» Work to be completed: Pick out all lines of the entries that include the word "http" and copy them.

» Provided data:
******
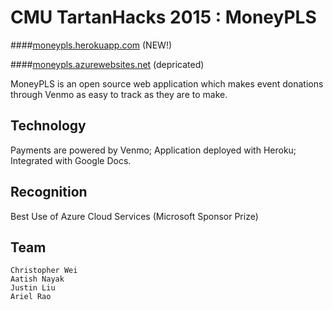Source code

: CMU TartanHacks 2015 : MoneyPLS
========
####[moneypls.herokuapp.com](http://moneypls.herokuapp.com) \(NEW!\)

####[moneypls.azurewebsites.net](http://moneypls.azurewebsites.net) \(depricated\)

MoneyPLS is an open source web application which makes event donations through Venmo as easy to track as they are to make.

Technology
------------------------------
Payments are powered by Venmo; Application deployed with Heroku; Integrated with Google Docs.

Recognition
-----------------------------
Best Use of Azure Cloud Services (Microsoft Sponsor Prize)

Team
-----------------------------
```
Christopher Wei
Aatish Nayak
Justin Liu
Ariel Rao
```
******
» Answer below:
####[moneypls.herokuapp.com](http://moneypls.herokuapp.com) \(NEW!\)
####[moneypls.azurewebsites.net](http://moneypls.azurewebsites.net) \(depricated\)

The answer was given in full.